### TASK TO COMPLETE
Everything from the line that holds "(1 $\Rightarrow$ 2)" through the end of the data below should be output exactly, both ends included.

### SUPPLIED INFORMATION
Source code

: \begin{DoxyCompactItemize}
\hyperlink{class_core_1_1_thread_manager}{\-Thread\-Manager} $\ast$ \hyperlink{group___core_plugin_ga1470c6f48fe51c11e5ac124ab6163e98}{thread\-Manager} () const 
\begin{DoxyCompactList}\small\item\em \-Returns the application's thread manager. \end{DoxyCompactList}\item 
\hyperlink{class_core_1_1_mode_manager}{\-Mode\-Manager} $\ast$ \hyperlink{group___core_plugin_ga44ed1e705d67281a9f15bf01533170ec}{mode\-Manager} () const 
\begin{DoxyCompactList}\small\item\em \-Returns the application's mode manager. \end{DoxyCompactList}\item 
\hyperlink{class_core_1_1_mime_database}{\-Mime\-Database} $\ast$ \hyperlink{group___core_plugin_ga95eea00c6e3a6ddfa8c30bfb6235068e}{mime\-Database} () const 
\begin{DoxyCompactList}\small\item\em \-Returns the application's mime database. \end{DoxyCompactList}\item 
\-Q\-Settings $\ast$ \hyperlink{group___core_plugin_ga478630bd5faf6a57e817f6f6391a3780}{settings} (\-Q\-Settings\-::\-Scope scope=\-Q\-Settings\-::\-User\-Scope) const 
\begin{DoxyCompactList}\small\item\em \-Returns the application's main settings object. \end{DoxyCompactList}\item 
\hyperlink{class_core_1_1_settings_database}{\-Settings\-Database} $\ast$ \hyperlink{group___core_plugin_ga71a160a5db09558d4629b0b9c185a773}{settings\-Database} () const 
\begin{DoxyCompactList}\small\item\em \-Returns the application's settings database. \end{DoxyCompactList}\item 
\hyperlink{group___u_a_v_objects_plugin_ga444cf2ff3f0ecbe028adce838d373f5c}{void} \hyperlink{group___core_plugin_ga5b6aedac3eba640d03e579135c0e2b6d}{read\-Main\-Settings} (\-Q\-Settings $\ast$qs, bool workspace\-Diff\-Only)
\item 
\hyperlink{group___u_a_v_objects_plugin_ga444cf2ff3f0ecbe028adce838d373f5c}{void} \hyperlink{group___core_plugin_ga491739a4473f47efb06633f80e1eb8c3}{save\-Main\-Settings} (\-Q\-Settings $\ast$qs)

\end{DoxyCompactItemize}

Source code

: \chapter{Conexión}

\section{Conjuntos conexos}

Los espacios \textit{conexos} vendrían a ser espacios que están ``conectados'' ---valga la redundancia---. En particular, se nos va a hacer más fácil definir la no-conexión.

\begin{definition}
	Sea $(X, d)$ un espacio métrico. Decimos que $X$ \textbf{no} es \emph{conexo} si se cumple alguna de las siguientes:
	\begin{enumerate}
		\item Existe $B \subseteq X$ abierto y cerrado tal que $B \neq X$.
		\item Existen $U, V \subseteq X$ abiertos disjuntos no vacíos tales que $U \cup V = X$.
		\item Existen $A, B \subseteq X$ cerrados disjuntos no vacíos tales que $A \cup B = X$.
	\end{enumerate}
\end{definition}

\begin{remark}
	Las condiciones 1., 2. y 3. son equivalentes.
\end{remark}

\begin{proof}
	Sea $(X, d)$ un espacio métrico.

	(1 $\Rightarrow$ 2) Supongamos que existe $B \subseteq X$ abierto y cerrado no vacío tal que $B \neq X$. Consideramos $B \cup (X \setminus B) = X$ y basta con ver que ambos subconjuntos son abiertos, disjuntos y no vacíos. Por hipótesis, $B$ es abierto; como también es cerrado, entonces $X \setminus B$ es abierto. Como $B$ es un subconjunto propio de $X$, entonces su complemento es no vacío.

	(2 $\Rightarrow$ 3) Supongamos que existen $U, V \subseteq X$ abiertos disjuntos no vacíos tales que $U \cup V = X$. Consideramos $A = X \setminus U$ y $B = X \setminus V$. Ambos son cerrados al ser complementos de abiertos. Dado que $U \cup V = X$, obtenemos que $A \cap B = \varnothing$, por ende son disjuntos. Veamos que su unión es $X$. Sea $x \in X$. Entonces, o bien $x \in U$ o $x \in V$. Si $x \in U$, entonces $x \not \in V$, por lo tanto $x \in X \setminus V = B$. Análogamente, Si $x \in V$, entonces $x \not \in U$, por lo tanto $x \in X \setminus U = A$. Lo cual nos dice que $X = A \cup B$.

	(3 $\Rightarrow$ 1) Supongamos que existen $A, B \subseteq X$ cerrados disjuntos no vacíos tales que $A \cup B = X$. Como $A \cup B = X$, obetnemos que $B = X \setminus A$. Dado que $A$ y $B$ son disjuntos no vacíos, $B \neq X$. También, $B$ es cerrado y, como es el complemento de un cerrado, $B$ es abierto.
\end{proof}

### EXERCISE RESULT
	(1 $\Rightarrow$ 2) Supongamos que existe $B \subseteq X$ abierto y cerrado no vacío tal que $B \neq X$. Consideramos $B \cup (X \setminus B) = X$ y basta con ver que ambos subconjuntos son abiertos, disjuntos y no vacíos. Por hipótesis, $B$ es abierto; como también es cerrado, entonces $X \setminus B$ es abierto. Como $B$ es un subconjunto propio de $X$, entonces su complemento es no vacío.

	(2 $\Rightarrow$ 3) Supongamos que existen $U, V \subseteq X$ abiertos disjuntos no vacíos tales que $U \cup V = X$. Consideramos $A = X \setminus U$ y $B = X \setminus V$. Ambos son cerrados al ser complementos de abiertos. Dado que $U \cup V = X$, obtenemos que $A \cap B = \varnothing$, por ende son disjuntos. Veamos que su unión es $X$. Sea $x \in X$. Entonces, o bien $x \in U$ o $x \in V$. Si $x \in U$, entonces $x \not \in V$, por lo tanto $x \in X \setminus V = B$. Análogamente, Si $x \in V$, entonces $x \not \in U$, por lo tanto $x \in X \setminus U = A$. Lo cual nos dice que $X = A \cup B$.

	(3 $\Rightarrow$ 1) Supongamos que existen $A, B \subseteq X$ cerrados disjuntos no vacíos tales que $A \cup B = X$. Como $A \cup B = X$, obetnemos que $B = X \setminus A$. Dado que $A$ y $B$ son disjuntos no vacíos, $B \neq X$. También, $B$ es cerrado y, como es el complemento de un cerrado, $B$ es abierto.
\end{proof}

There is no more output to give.